= A. M. (Arvind Manilal) Shah =

Indian sociologist (1931–2020)

Professor Arvind M. Shah (22 August 1931 – 7 September 2020) was an Indian historian and sociologist, known for his professorship in the Department of Sociology at the University of Delhi in 1996. He had been a student of M. N. Srinivas in 1952 and became a teacher in sociology at Maharaja Sayajirao University, Baroda, in 1958. Shah moved to the University of Delhi in 1961.

According to Hetukar Jha, Shah wrote the first paper on the sociological history of India. He was a recipient of the Lifetime Achievement award from the Indian Sociological Society (ISS) in 2009. He had held the office of ISS President in 1992-93 and had been secretary, sometimes jointly, from 1967 to 1972.

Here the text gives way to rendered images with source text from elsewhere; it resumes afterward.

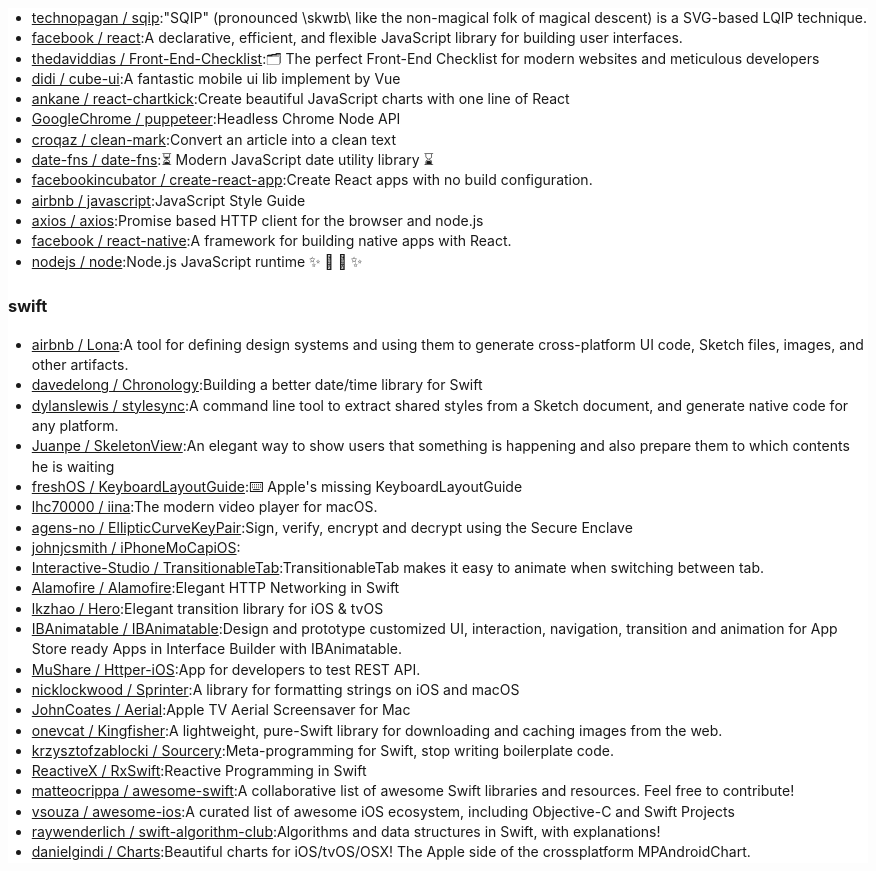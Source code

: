 * [technopagan / sqip](https://github.com/technopagan/sqip):"SQIP" (pronounced \skwɪb\ like the non-magical folk of magical descent) is a SVG-based LQIP technique.
* [facebook / react](https://github.com/facebook/react):A declarative, efficient, and flexible JavaScript library for building user interfaces.
* [thedaviddias / Front-End-Checklist](https://github.com/thedaviddias/Front-End-Checklist):🗂 The perfect Front-End Checklist for modern websites and meticulous developers
* [didi / cube-ui](https://github.com/didi/cube-ui):A fantastic mobile ui lib implement by Vue
* [ankane / react-chartkick](https://github.com/ankane/react-chartkick):Create beautiful JavaScript charts with one line of React
* [GoogleChrome / puppeteer](https://github.com/GoogleChrome/puppeteer):Headless Chrome Node API
* [croqaz / clean-mark](https://github.com/croqaz/clean-mark):Convert an article into a clean text
* [date-fns / date-fns](https://github.com/date-fns/date-fns):⏳ Modern JavaScript date utility library ⌛️
* [facebookincubator / create-react-app](https://github.com/facebookincubator/create-react-app):Create React apps with no build configuration.
* [airbnb / javascript](https://github.com/airbnb/javascript):JavaScript Style Guide
* [axios / axios](https://github.com/axios/axios):Promise based HTTP client for the browser and node.js
* [facebook / react-native](https://github.com/facebook/react-native):A framework for building native apps with React.
* [nodejs / node](https://github.com/nodejs/node):Node.js JavaScript runtime ✨ 🐢 🚀 ✨

### swift
* [airbnb / Lona](https://github.com/airbnb/Lona):A tool for defining design systems and using them to generate cross-platform UI code, Sketch files, images, and other artifacts.
* [davedelong / Chronology](https://github.com/davedelong/Chronology):Building a better date/time library for Swift
* [dylanslewis / stylesync](https://github.com/dylanslewis/stylesync):A command line tool to extract shared styles from a Sketch document, and generate native code for any platform.
* [Juanpe / SkeletonView](https://github.com/Juanpe/SkeletonView):An elegant way to show users that something is happening and also prepare them to which contents he is waiting
* [freshOS / KeyboardLayoutGuide](https://github.com/freshOS/KeyboardLayoutGuide):⌨️ Apple's missing KeyboardLayoutGuide
* [lhc70000 / iina](https://github.com/lhc70000/iina):The modern video player for macOS.
* [agens-no / EllipticCurveKeyPair](https://github.com/agens-no/EllipticCurveKeyPair):Sign, verify, encrypt and decrypt using the Secure Enclave
* [johnjcsmith / iPhoneMoCapiOS](https://github.com/johnjcsmith/iPhoneMoCapiOS):
* [Interactive-Studio / TransitionableTab](https://github.com/Interactive-Studio/TransitionableTab):TransitionableTab makes it easy to animate when switching between tab.
* [Alamofire / Alamofire](https://github.com/Alamofire/Alamofire):Elegant HTTP Networking in Swift
* [lkzhao / Hero](https://github.com/lkzhao/Hero):Elegant transition library for iOS & tvOS
* [IBAnimatable / IBAnimatable](https://github.com/IBAnimatable/IBAnimatable):Design and prototype customized UI, interaction, navigation, transition and animation for App Store ready Apps in Interface Builder with IBAnimatable.
* [MuShare / Httper-iOS](https://github.com/MuShare/Httper-iOS):App for developers to test REST API.
* [nicklockwood / Sprinter](https://github.com/nicklockwood/Sprinter):A library for formatting strings on iOS and macOS
* [JohnCoates / Aerial](https://github.com/JohnCoates/Aerial):Apple TV Aerial Screensaver for Mac
* [onevcat / Kingfisher](https://github.com/onevcat/Kingfisher):A lightweight, pure-Swift library for downloading and caching images from the web.
* [krzysztofzablocki / Sourcery](https://github.com/krzysztofzablocki/Sourcery):Meta-programming for Swift, stop writing boilerplate code.
* [ReactiveX / RxSwift](https://github.com/ReactiveX/RxSwift):Reactive Programming in Swift
* [matteocrippa / awesome-swift](https://github.com/matteocrippa/awesome-swift):A collaborative list of awesome Swift libraries and resources. Feel free to contribute!
* [vsouza / awesome-ios](https://github.com/vsouza/awesome-ios):A curated list of awesome iOS ecosystem, including Objective-C and Swift Projects
* [raywenderlich / swift-algorithm-club](https://github.com/raywenderlich/swift-algorithm-club):Algorithms and data structures in Swift, with explanations!
* [danielgindi / Charts](https://github.com/danielgindi/Charts):Beautiful charts for iOS/tvOS/OSX! The Apple side of the crossplatform MPAndroidChart.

Shah died on 7 September 2020, at the age of 89.

==Publications==
Among Shah's publications, his The Household Dimension of the Family in India (1973) is regarded as a landmark study and in 2014 was re-issued in a single volume titled The Writings of A. M. Shah: The Household and Family in India, which included some of his later writings on the subject - The Family in India: Critical Essays (1998) and Essays on the Family and the Elderly.

==Awards and honours==
A festschrift in Shah's honour was published in 2010, entitled Understanding Indian Society: Past and Present (Essays for A M Shah).